• PROBLEM DESCRIPTION
Where an entry below contains an image, skip the image and copy the rest exactly.

• SOURCE MATERIAL
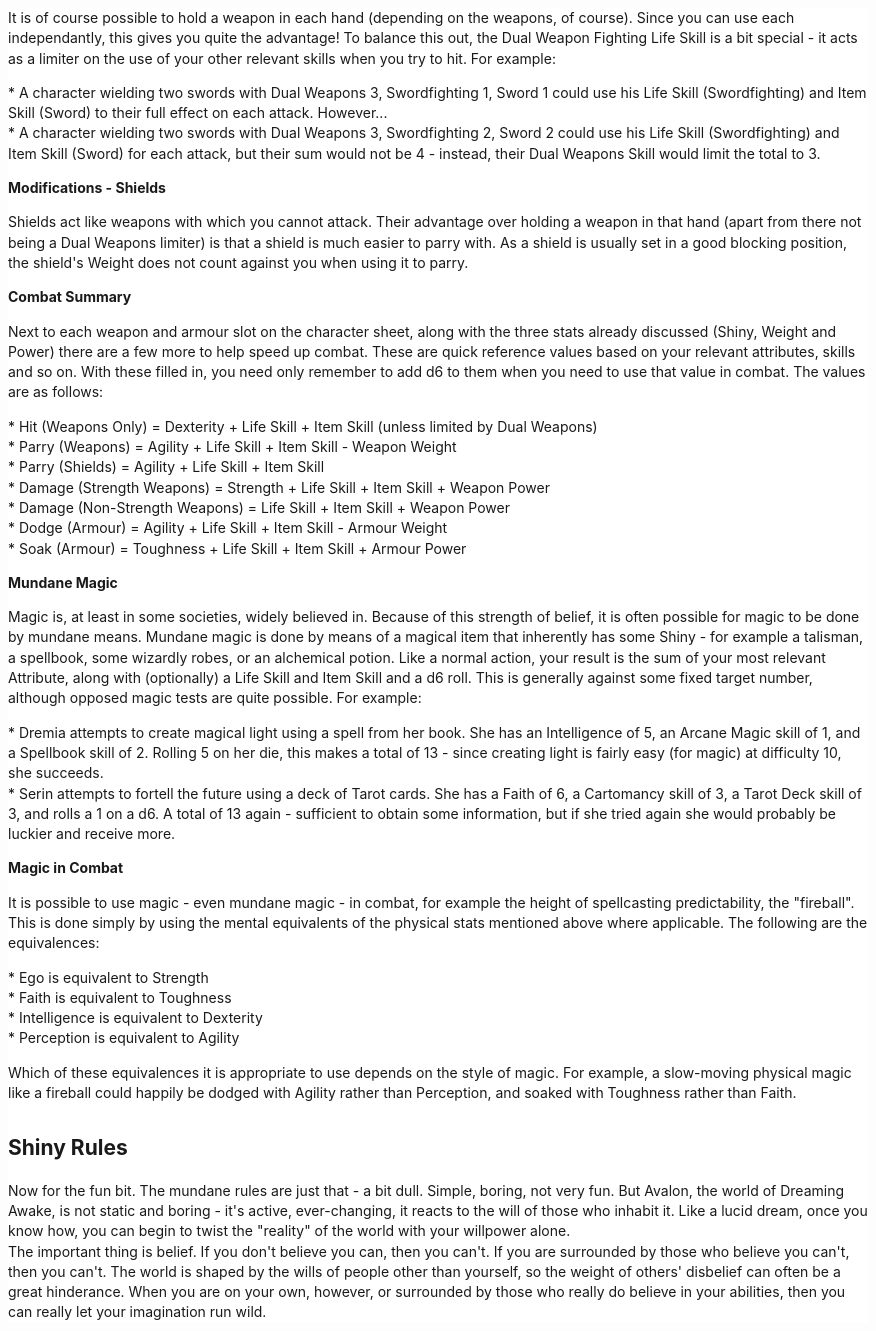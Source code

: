 <p>It is of course possible to hold a weapon in each hand (depending on the weapons, of course). Since you can use each independantly, this gives you quite the advantage! To balance this out, the Dual Weapon Fighting Life Skill is a bit special - it acts as a limiter on the use of your other relevant skills when you try to hit. For example:</p>
<p>    * A character wielding two swords with Dual Weapons 3, Swordfighting 1, Sword 1 could use his Life Skill (Swordfighting) and Item Skill (Sword) to their full effect on each attack. However...<br />
    * A character wielding two swords with Dual Weapons 3, Swordfighting 2, Sword 2 could use his Life Skill (Swordfighting) and Item Skill (Sword) for each attack, but their sum would not be 4 - instead, their Dual Weapons Skill would limit the total to 3. </p>
<p><b>Modifications - Shields</b></p>
<p>Shields act like weapons with which you cannot attack. Their advantage over holding a weapon in that hand (apart from there not being a Dual Weapons limiter) is that a shield is much easier to parry with. As a shield is usually set in a good blocking position, the shield&#039;s Weight does not count against you when using it to parry.</p>
<p><b>Combat Summary</b></p>
<p>Next to each weapon and armour slot on the character sheet, along with the three stats already discussed (Shiny, Weight and Power) there are a few more to help speed up combat. These are quick reference values based on your relevant attributes, skills and so on. With these filled in, you need only remember to add d6 to them when you need to use that value in combat. The values are as follows:</p>
<p>    * Hit (Weapons Only) = Dexterity + Life Skill + Item Skill (unless limited by Dual Weapons)<br />
    * Parry (Weapons) = Agility + Life Skill + Item Skill - Weapon Weight<br />
    * Parry (Shields) = Agility + Life Skill + Item Skill<br />
    * Damage (Strength Weapons) = Strength + Life Skill + Item Skill + Weapon Power<br />
    * Damage (Non-Strength Weapons) = Life Skill + Item Skill + Weapon Power<br />
    * Dodge (Armour) = Agility + Life Skill + Item Skill - Armour Weight<br />
    * Soak (Armour) = Toughness + Life Skill + Item Skill + Armour Power </p>
<p><b>Mundane Magic</b></p>
<p>Magic is, at least in some societies, widely believed in. Because of this strength of belief, it is often possible for magic to be done by mundane means. Mundane magic is done by means of a magical item that inherently has some Shiny - for example a talisman, a spellbook, some wizardly robes, or an alchemical potion. Like a normal action, your result is the sum of your most relevant Attribute, along with (optionally) a Life Skill and Item Skill and a d6 roll. This is generally against some fixed target number, although opposed magic tests are quite possible. For example:</p>
<p>    * Dremia attempts to create magical light using a spell from her book. She has an Intelligence of 5, an Arcane Magic skill of 1, and a Spellbook skill of 2. Rolling 5 on her die, this makes a total of 13 - since creating light is fairly easy (for magic) at difficulty 10, she succeeds.<br />
    * Serin attempts to fortell the future using a deck of Tarot cards. She has a Faith of 6, a Cartomancy skill of 3, a Tarot Deck skill of 3, and rolls a 1 on a d6. A total of 13 again - sufficient to obtain some information, but if she tried again she would probably be luckier and receive more. </p>
<p><b>Magic in Combat</b></p>
<p>It is possible to use magic - even mundane magic - in combat, for example the height of spellcasting predictability, the "fireball". This is done simply by using the mental equivalents of the physical stats mentioned above where applicable. The following are the equivalences:</p>
<p>    * Ego is equivalent to Strength<br />
    * Faith is equivalent to Toughness<br />
    * Intelligence is equivalent to Dexterity<br />
    * Perception is equivalent to Agility </p>
<p>Which of these equivalences it is appropriate to use depends on the style of magic. For example, a slow-moving physical magic like a fireball could happily be dodged with Agility rather than Perception, and soaked with Toughness rather than Faith.</p>
<h2>Shiny Rules</h2>
<p>Now for the fun bit. The mundane rules are just that - a bit dull. Simple, boring, not very fun. But Avalon, the world of Dreaming Awake, is not static and boring - it&#039;s active, ever-changing, it reacts to the will of those who inhabit it. Like a lucid dream, once you know how, you can begin to twist the "reality" of the world with your willpower alone.<br />
The important thing is belief. If you don&#039;t believe you can, then you can&#039;t. If you are surrounded by those who believe you can&#039;t, then you can&#039;t. The world is shaped by the wills of people other than yourself, so the weight of others&#039; disbelief can often be a great hinderance. When you are on your own, however, or surrounded by those who really do believe in your abilities, then you can really let your imagination run wild.<br />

• RESPONSE FOR THIS EXERCISE
Source code

: <p>It is of course possible to hold a weapon in each hand (depending on the weapons, of course). Since you can use each independantly, this gives you quite the advantage! To balance this out, the Dual Weapon Fighting Life Skill is a bit special - it acts as a limiter on the use of your other relevant skills when you try to hit. For example:</p>
<p>    * A character wielding two swords with Dual Weapons 3, Swordfighting 1, Sword 1 could use his Life Skill (Swordfighting) and Item Skill (Sword) to their full effect on each attack. However...<br />
    * A character wielding two swords with Dual Weapons 3, Swordfighting 2, Sword 2 could use his Life Skill (Swordfighting) and Item Skill (Sword) for each attack, but their sum would not be 4 - instead, their Dual Weapons Skill would limit the total to 3. </p>
<p><b>Modifications - Shields</b></p>
<p>Shields act like weapons with which you cannot attack. Their advantage over holding a weapon in that hand (apart from there not being a Dual Weapons limiter) is that a shield is much easier to parry with. As a shield is usually set in a good blocking position, the shield&#039;s Weight does not count against you when using it to parry.</p>
<p><b>Combat Summary</b></p>
<p>Next to each weapon and armour slot on the character sheet, along with the three stats already discussed (Shiny, Weight and Power) there are a few more to help speed up combat. These are quick reference values based on your relevant attributes, skills and so on. With these filled in, you need only remember to add d6 to them when you need to use that value in combat. The values are as follows:</p>
<p>    * Hit (Weapons Only) = Dexterity + Life Skill + Item Skill (unless limited by Dual Weapons)<br />
    * Parry (Weapons) = Agility + Life Skill + Item Skill - Weapon Weight<br />
    * Parry (Shields) = Agility + Life Skill + Item Skill<br />
    * Damage (Strength Weapons) = Strength + Life Skill + Item Skill + Weapon Power<br />
    * Damage (Non-Strength Weapons) = Life Skill + Item Skill + Weapon Power<br />
    * Dodge (Armour) = Agility + Life Skill + Item Skill - Armour Weight<br />
    * Soak (Armour) = Toughness + Life Skill + Item Skill + Armour Power </p>
<p><b>Mundane Magic</b></p>
<p>Magic is, at least in some societies, widely believed in. Because of this strength of belief, it is often possible for magic to be done by mundane means. Mundane magic is done by means of a magical item that inherently has some Shiny - for example a talisman, a spellbook, some wizardly robes, or an alchemical potion. Like a normal action, your result is the sum of your most relevant Attribute, along with (optionally) a Life Skill and Item Skill and a d6 roll. This is generally against some fixed target number, although opposed magic tests are quite possible. For example:</p>
<p>    * Dremia attempts to create magical light using a spell from her book. She has an Intelligence of 5, an Arcane Magic skill of 1, and a Spellbook skill of 2. Rolling 5 on her die, this makes a total of 13 - since creating light is fairly easy (for magic) at difficulty 10, she succeeds.<br />
    * Serin attempts to fortell the future using a deck of Tarot cards. She has a Faith of 6, a Cartomancy skill of 3, a Tarot Deck skill of 3, and rolls a 1 on a d6. A total of 13 again - sufficient to obtain some information, but if she tried again she would probably be luckier and receive more. </p>
<p><b>Magic in Combat</b></p>
<p>It is possible to use magic - even mundane magic - in combat, for example the height of spellcasting predictability, the "fireball". This is done simply by using the mental equivalents of the physical stats mentioned above where applicable. The following are the equivalences:</p>
<p>    * Ego is equivalent to Strength<br />
    * Faith is equivalent to Toughness<br />
    * Intelligence is equivalent to Dexterity<br />
    * Perception is equivalent to Agility </p>
<p>Which of these equivalences it is appropriate to use depends on the style of magic. For example, a slow-moving physical magic like a fireball could happily be dodged with Agility rather than Perception, and soaked with Toughness rather than Faith.</p>
<h2>Shiny Rules</h2>
<p>Now for the fun bit. The mundane rules are just that - a bit dull. Simple, boring, not very fun. But Avalon, the world of Dreaming Awake, is not static and boring - it&#039;s active, ever-changing, it reacts to the will of those who inhabit it. Like a lucid dream, once you know how, you can begin to twist the "reality" of the world with your willpower alone.<br />
The important thing is belief. If you don&#039;t believe you can, then you can&#039;t. If you are surrounded by those who believe you can&#039;t, then you can&#039;t. The world is shaped by the wills of people other than yourself, so the weight of others&#039; disbelief can often be a great hinderance. When you are on your own, however, or surrounded by those who really do believe in your abilities, then you can really let your imagination run wild.<br />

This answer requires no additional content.